**Work request**
Look through the entries below and report every line that has "ottimizzato".

Data excerpts:
● ● ● ●

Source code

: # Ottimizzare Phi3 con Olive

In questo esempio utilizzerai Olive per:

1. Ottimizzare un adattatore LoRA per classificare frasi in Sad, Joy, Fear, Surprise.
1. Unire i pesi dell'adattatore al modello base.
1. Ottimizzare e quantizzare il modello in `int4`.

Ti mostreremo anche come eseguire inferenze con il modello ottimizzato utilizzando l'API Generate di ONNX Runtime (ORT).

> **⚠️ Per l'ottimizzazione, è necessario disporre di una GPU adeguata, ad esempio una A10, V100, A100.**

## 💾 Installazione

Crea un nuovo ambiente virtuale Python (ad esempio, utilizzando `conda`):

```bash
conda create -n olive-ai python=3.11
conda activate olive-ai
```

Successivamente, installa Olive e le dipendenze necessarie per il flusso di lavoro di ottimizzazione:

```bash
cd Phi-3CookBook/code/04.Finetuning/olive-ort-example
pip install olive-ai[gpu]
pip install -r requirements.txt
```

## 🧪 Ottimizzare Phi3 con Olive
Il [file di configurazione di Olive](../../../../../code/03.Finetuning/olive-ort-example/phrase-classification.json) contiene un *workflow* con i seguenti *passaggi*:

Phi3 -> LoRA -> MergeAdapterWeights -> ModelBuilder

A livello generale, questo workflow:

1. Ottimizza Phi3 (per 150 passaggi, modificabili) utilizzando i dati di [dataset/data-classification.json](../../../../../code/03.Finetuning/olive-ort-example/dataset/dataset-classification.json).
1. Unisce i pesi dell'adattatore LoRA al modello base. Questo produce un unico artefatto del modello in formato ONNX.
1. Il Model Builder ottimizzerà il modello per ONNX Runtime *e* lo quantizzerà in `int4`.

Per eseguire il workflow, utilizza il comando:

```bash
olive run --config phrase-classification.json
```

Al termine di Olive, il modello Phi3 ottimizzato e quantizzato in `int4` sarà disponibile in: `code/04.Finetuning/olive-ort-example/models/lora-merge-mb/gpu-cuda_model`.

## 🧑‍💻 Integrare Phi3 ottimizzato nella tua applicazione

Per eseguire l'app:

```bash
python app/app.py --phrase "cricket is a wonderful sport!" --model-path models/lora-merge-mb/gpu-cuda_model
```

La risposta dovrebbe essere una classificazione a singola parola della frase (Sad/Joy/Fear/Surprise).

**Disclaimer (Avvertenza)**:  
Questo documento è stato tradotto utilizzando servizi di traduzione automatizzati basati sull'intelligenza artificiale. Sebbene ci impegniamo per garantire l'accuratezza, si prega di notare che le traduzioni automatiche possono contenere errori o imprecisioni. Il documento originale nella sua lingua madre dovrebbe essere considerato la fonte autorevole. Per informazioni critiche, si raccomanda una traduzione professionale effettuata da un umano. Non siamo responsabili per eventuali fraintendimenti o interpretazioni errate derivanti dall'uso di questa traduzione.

● ● ● ●

**Exercise solution**
Ti mostreremo anche come eseguire inferenze con il modello ottimizzato utilizzando l'API Generate di ONNX Runtime (ORT).
Al termine di Olive, il modello Phi3 ottimizzato e quantizzato in `int4` sarà disponibile in: `code/04.Finetuning/olive-ort-example/models/lora-merge-mb/gpu-cuda_model`.
## 🧑‍💻 Integrare Phi3 ottimizzato nella tua applicazione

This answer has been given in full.